String theory, where elementary particles are no longer defined as points but rather strings, confirms the idea of holography. This theory provides many examples of spacetimes with variable geometries and dimensions that physicists can manipulate as they like. It provides the first representation of the emergence of quantum gravity in a space called ‘anti de Sitter’ (AdS) based on another space, with one dimension less and governed by a non-gravitational theory, a Conformal Field Theory (CFT). In this case, the CFT is the two-dimensional image and the AdS is the volume in which the 3D image is found, like a hologram. The shift from one to another is complex, but is possible thanks to various transformation operations that are provided by a type of dictionary between physical observables. This is the AdS/CFT correspondence.

The initial question remains, however, because the AdS space, although practical in theory, does not represent our spacetime. This is where Monica Guică comes in. She has put forward a theoretical framework which is closer to our spacetime, all the while using existing transformation tools. The challenge was in finding the right surface theory that would allow gravity to emerge in volume.

 

The ice has been broken

The researcher focused her work on black hole event horizons, where escape velocity, which is necessary for an object to escape gravitational force, reaches the speed of light. In this place, physics becomes simpler. “For any black hole, string theory or otherwise, it is at this point that the structure of spacetime is universal,” she says. “We like this because precisely, we want to establish a universal theory.”

At the event horizon, spacetime becomes an AdS deformation. Monica Guică was inspired by the AdS/CFT correspondence to develop a similar correspondence there, between the deformed AdS and a non-gravitational and lower dimension field theory that is equivalent to CFT, and to obtain new holographic correspondence between volume and surface. In order to develop this new theoretical framework, she followed a rather unorthodox calculation pathway, starting from the CFT within the existing AdS/CFT correspondence. This is a counter-intuitive approach in physics because it is usually by starting with physics at a microscopic scale, that of molecules or very small objects, and with certain effects, that we obtain and understand macroscopic behaviour. “Large-scale physics forgets what happened to small-scale physics”, summarises Monica Guică.
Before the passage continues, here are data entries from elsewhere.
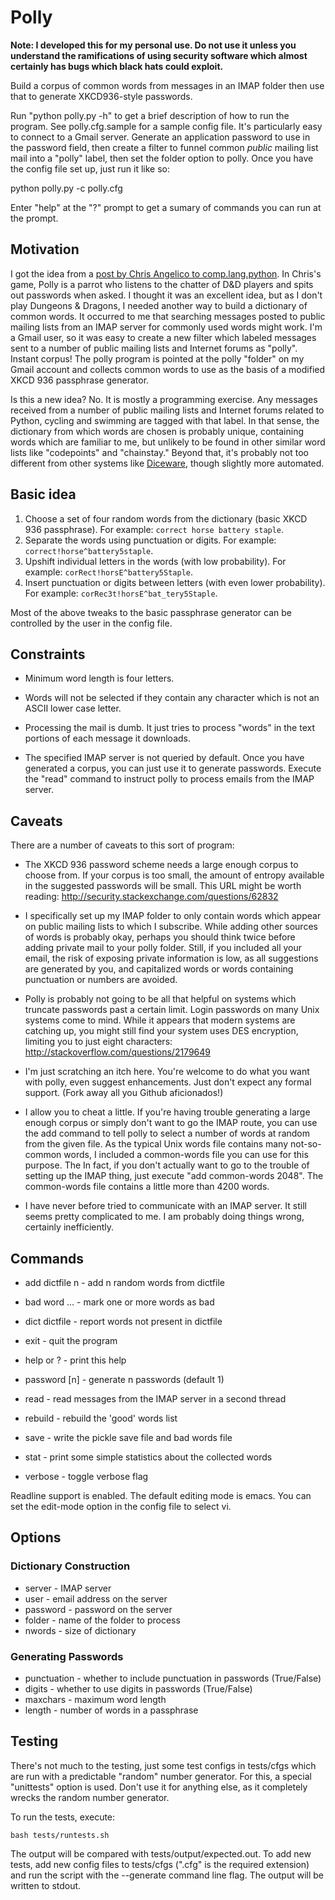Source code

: # Polly

**Note: I developed this for my personal use. Do not use it unless you
understand the ramifications of using security software which almost
certainly has bugs which black hats could exploit.**

Build a corpus of common words from messages in an IMAP folder then
use that to generate XKCD936-style passwords.

Run "python polly.py -h" to get a brief description of how to run the
program. See polly.cfg.sample for a sample config file.  It's particularly
easy to connect to a Gmail server. Generate an application password to use
in the password field, then create a filter to funnel common *public*
mailing list mail into a "polly" label, then set the folder option to polly.
Once you have the config file set up, just run it like so:

python polly.py -c polly.cfg

Enter "help" at the "?" prompt to get a sumary of commands you can run at
the prompt.

## Motivation

I got the idea from a [post by Chris Angelico to
comp.lang.python](https://mail.python.org/pipermail/python-list/2014-August/677475.html).
In Chris's game, Polly is a parrot who listens to the chatter of D&D players
and spits out passwords when asked.  I thought it was an excellent idea, but
as I don't play Dungeons & Dragons, I needed another way to build a
dictionary of common words. It occurred to me that searching messages posted
to public mailing lists from an IMAP server for commonly used words might
work. I'm a Gmail user, so it was easy to create a new filter which labeled
messages sent to a number of public mailing lists and Internet forums as
"polly".  Instant corpus!  The polly program is pointed at the polly
"folder" on my Gmail account and collects common words to use as the basis
of a modified XKCD 936 passphrase generator.

Is this a new idea? No. It is mostly a programming exercise. Any messages
received from a number of public mailing lists and Internet forums related
to Python, cycling and swimming are tagged with that label.  In that sense,
the dictionary from which words are chosen is probably unique, containing
words which are familiar to me, but unlikely to be found in other similar
word lists like "codepoints" and "chainstay."  Beyond that, it's probably
not too different from other systems like
[Diceware](http://world.std.com/~reinhold/diceware.html), though slightly
more automated.

## Basic idea

1. Choose a set of four random words from the dictionary (basic XKCD 936
   passphrase). For example: `correct horse battery staple`.
2. Separate the words using punctuation or digits. For example: `correct!horse^battery5staple`.
3. Upshift individual letters in the words (with low probability). For example: `corRect!horsE^battery5Staple`.
4. Insert punctuation or digits between letters (with even lower
   probability). For example: `corRec3t!horsE^bat_tery5Staple`.

Most of the above tweaks to the basic passphrase generator can be controlled
by the user in the config file.

## Constraints

* Minimum word length is four letters.

* Words will not be selected if they contain any character which is not
  an ASCII lower case letter.

* Processing the mail is dumb. It just tries to process "words" in the text
  portions of each message it downloads.

* The specified IMAP server is not queried by default. Once you have
  generated a corpus, you can just use it to generate passwords. Execute
  the "read" command to instruct polly to process emails from the IMAP
  server.

## Caveats

There are a number of caveats to this sort of program:

* The XKCD 936 password scheme needs a large enough corpus to choose
  from.  If your corpus is too small, the amount of entropy available
  in the suggested passwords will be small. This URL might be worth
  reading: http://security.stackexchange.com/questions/62832

* I specifically set up my IMAP folder to only contain words which
  appear on public mailing lists to which I subscribe. While adding
  other sources of words is probably okay, perhaps you should think
  twice before adding private mail to your polly folder. Still, if you
  included all your email, the risk of exposing private information is
  low, as all suggestions are generated by you, and capitalized words
  or words containing punctuation or numbers are avoided.

* Polly is probably not going to be all that helpful on systems which
  truncate passwords past a certain limit. Login passwords on many Unix
  systems come to mind. While it appears that modern systems are catching
  up, you might still find your system uses DES encryption, limiting you to
  just eight characters: http://stackoverflow.com/questions/2179649

* I'm just scratching an itch here. You're welcome to do what you want
  with polly, even suggest enhancements. Just don't expect any formal
  support. (Fork away all you Github aficionados!)

* I allow you to cheat a little. If you're having trouble generating a
  large enough corpus or simply don't want to go the IMAP route, you
  can use the add command to tell polly to select a number of words at
  random from the given file. As the typical Unix words file contains
  many not-so-common words, I included a common-words file you can use
  for this purpose. The In fact, if you don't actually want to go to
  the trouble of setting up the IMAP thing, just execute "add
  common-words 2048". The common-words file contains a little more
  than 4200 words.

* I have never before tried to communicate with an IMAP server. It
  still seems pretty complicated to me. I am probably doing things
  wrong, certainly inefficiently.

## Commands

* add dictfile n - add n random words from dictfile

* bad word ...   - mark one or more words as bad

* dict dictfile  - report words not present in dictfile

* exit           - quit the program

* help or ?      - print this help

* password [n]   - generate n passwords (default 1)

* read           - read messages from the IMAP server in a second thread

* rebuild        - rebuild the 'good' words list

* save           - write the pickle save file and bad words file

* stat           - print some simple statistics about the collected words

* verbose        - toggle verbose flag

Readline support is enabled. The default editing mode is emacs. You can set
the edit-mode option in the config file to select vi.

## Options

### Dictionary Construction

* server - IMAP server
* user - email address on the server
* password - password on the server
* folder - name of the folder to process
* nwords - size of dictionary

### Generating Passwords

* punctuation - whether to include punctuation in passwords (True/False)
* digits - whether to use digits in passwords (True/False)
* maxchars - maximum word length
* length - number of words in a passphrase

## Testing

There's not much to the testing, just some test configs in tests/cfgs which
are run with a predictable "random" number generator.  For this, a special
"unittests" option is used. Don't use it for anything else, as it completely
wrecks the random number generator.

To run the tests, execute:

    bash tests/runtests.sh

The output will be compared with tests/output/expected.out.  To add new
tests, add new config files to tests/cfgs (".cfg" is the required extension)
and run the script with the --generate command line flag. The output will be
written to stdout.
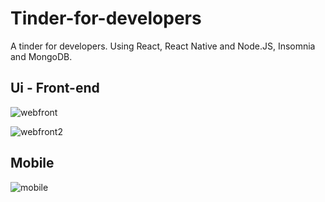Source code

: # Tinder-for-developers
A tinder for developers. Using React, React Native and Node.JS, Insomnia and MongoDB.

## Ui - Front-end
![webfront](https://user-images.githubusercontent.com/22225821/98933515-8134b280-24bf-11eb-9042-cfd6655c674d.png)

![webfront2](https://user-images.githubusercontent.com/22225821/98933532-885bc080-24bf-11eb-8526-d815dd7bc0d1.png)

## Mobile
![mobile](https://user-images.githubusercontent.com/22225821/98933584-99a4cd00-24bf-11eb-8e9c-1153d93312f6.jpeg)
Thanks to this reverse approach, the researcher has been able to formalise a certain number of tools and transformations between all these spaces. Studying the emergence of gravity in these general black holes is a little simpler today. “For nearly 25 years, research was focused on the AdS/CFT correspondence, or other very specific examples, says the researcher, but now, we are shifting towards the general and the concrete, knowing that this correspondence is the best understanding of quantum gravity that we have. The ice has been broken but there is still a lot to be done.”